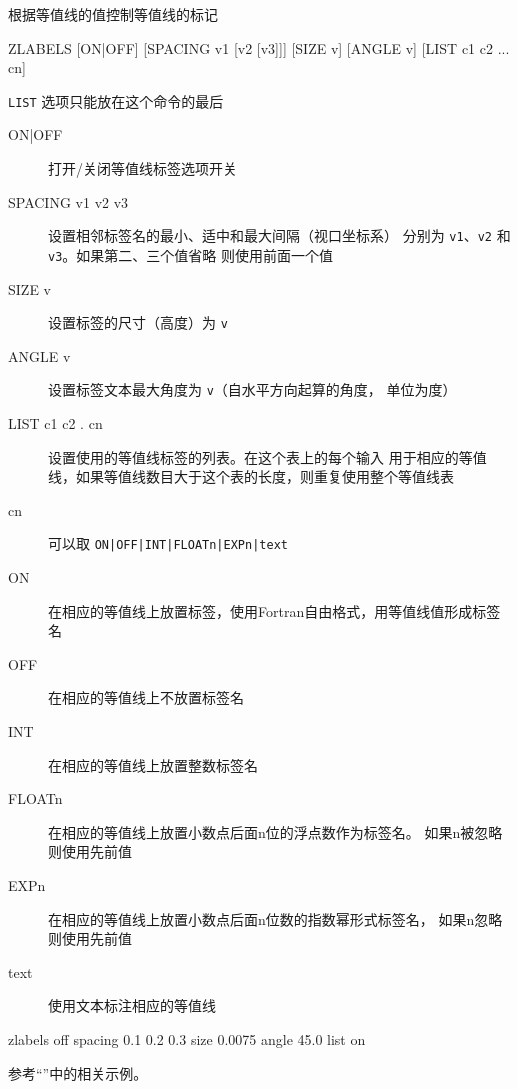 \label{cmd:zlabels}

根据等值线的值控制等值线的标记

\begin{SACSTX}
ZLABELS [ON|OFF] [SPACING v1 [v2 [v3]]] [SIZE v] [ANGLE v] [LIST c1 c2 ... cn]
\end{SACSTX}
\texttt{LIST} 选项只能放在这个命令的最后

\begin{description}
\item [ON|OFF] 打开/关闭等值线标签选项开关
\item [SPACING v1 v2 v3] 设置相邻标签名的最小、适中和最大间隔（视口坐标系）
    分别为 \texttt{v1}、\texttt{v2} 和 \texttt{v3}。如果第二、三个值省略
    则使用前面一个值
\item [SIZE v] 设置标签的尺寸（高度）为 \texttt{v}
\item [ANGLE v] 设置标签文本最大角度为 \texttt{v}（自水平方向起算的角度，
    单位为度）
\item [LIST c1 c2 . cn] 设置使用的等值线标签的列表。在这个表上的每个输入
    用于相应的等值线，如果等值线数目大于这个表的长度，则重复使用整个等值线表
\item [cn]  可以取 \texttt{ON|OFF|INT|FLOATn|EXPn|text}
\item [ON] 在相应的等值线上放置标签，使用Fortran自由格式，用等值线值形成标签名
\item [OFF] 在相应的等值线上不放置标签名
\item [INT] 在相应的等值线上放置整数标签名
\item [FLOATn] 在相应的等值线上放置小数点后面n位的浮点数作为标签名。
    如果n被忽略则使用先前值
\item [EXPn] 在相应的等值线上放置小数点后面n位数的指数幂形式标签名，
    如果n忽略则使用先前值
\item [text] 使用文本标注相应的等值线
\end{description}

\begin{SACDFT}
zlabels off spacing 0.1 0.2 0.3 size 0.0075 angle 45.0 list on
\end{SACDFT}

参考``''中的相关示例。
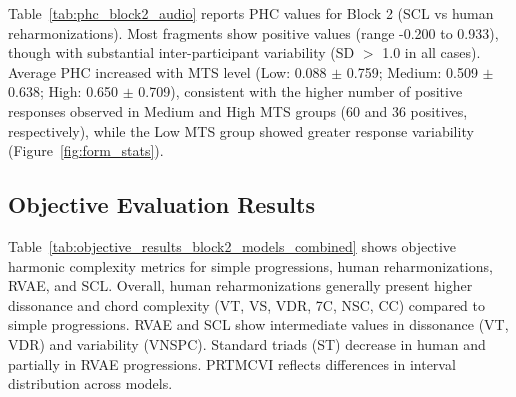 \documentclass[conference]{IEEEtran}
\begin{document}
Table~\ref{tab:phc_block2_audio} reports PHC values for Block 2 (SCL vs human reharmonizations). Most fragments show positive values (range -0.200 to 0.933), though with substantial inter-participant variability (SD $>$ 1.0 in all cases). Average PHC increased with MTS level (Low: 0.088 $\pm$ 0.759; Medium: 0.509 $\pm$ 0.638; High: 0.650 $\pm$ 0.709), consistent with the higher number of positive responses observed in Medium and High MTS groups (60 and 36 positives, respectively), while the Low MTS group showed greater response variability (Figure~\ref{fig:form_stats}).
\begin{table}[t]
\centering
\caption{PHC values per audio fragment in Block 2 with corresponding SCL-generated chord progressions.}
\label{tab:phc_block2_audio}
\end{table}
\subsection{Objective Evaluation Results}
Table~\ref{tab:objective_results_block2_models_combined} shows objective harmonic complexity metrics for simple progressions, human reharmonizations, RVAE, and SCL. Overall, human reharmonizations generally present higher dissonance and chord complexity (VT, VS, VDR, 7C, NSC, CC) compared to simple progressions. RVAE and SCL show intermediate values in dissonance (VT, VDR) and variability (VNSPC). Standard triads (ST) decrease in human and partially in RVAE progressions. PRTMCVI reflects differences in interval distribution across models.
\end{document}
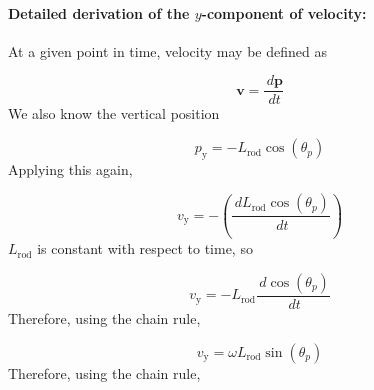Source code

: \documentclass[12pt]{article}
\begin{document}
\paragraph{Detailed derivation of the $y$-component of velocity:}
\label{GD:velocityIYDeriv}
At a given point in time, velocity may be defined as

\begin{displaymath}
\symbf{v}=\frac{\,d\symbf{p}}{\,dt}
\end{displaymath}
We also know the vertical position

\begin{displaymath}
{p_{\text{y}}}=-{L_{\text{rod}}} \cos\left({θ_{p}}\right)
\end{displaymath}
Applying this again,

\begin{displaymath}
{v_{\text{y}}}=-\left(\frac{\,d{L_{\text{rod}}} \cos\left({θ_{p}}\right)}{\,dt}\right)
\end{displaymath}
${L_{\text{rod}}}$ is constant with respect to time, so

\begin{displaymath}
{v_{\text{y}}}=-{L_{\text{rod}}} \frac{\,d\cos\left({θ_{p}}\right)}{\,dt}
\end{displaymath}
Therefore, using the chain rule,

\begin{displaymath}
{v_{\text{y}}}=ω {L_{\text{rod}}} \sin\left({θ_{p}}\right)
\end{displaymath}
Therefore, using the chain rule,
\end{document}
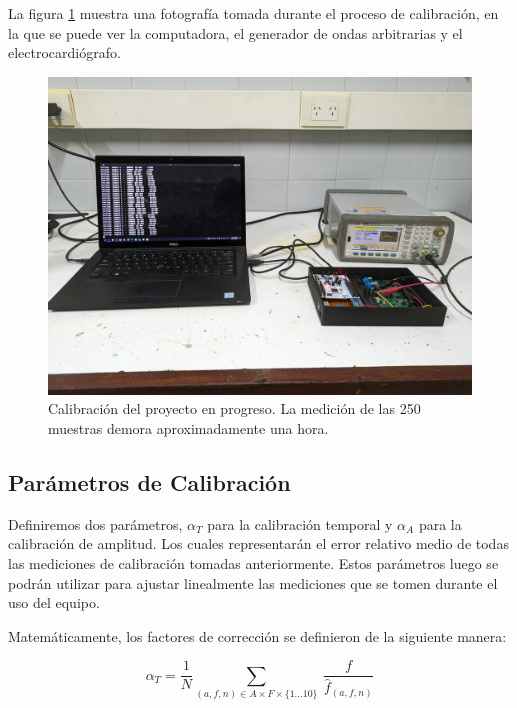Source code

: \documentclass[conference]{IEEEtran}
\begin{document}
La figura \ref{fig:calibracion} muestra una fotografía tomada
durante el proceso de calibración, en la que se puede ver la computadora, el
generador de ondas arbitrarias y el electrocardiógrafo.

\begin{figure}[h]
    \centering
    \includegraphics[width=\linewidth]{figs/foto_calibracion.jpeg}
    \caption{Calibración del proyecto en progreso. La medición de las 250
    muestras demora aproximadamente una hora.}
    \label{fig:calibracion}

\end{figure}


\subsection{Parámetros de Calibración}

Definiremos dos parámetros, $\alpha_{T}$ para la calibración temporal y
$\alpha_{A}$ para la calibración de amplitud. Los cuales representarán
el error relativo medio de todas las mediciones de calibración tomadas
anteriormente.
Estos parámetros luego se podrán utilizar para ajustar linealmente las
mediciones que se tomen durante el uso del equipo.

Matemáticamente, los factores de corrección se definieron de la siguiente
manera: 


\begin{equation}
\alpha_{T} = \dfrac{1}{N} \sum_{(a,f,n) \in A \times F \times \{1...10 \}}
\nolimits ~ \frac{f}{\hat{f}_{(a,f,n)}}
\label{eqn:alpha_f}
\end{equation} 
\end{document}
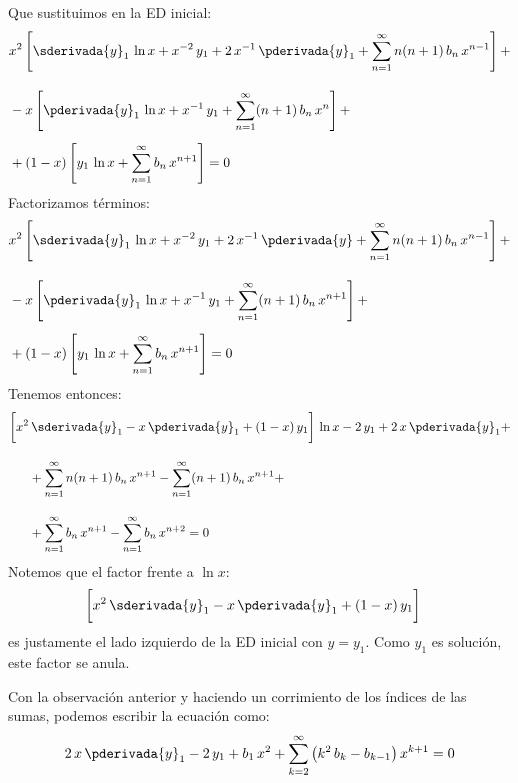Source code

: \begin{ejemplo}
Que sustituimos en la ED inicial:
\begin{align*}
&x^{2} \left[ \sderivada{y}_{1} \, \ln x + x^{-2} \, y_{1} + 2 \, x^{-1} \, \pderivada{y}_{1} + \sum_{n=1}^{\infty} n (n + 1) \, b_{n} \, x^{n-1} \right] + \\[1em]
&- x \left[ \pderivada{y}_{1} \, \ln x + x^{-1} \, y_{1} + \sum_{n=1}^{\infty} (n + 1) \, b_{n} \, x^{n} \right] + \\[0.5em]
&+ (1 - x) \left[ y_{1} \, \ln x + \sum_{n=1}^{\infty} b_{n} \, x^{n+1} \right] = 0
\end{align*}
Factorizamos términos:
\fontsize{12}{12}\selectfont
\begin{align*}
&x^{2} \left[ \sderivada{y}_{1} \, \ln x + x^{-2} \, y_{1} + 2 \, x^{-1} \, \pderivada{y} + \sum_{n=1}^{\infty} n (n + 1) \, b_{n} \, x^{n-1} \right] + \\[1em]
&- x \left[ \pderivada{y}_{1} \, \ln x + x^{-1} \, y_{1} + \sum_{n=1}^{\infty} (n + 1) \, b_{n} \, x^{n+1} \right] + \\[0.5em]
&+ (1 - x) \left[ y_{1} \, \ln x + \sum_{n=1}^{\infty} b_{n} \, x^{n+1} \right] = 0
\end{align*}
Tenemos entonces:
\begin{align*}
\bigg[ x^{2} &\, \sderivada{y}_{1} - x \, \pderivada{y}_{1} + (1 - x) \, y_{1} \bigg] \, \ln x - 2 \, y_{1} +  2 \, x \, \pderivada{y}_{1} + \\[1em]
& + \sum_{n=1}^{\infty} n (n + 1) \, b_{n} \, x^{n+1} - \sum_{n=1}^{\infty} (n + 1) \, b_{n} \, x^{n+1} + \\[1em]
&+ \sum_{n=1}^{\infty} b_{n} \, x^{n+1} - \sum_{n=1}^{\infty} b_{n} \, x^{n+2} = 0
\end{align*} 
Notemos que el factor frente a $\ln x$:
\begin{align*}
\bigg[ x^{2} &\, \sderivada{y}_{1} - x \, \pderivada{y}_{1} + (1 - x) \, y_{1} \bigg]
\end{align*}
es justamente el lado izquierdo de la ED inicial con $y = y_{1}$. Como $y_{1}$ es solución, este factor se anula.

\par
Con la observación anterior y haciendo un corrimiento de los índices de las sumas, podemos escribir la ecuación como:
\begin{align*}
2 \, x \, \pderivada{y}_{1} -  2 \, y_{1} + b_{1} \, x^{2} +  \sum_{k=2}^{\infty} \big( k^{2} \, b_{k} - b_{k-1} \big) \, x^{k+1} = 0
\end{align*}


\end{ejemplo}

● ● ● ● ● ● ●

#### [YOUR TASK]
The word "texttt" appears on some lines of the data above; count those lines and return only the number.

#### [RESULT BELOW]
5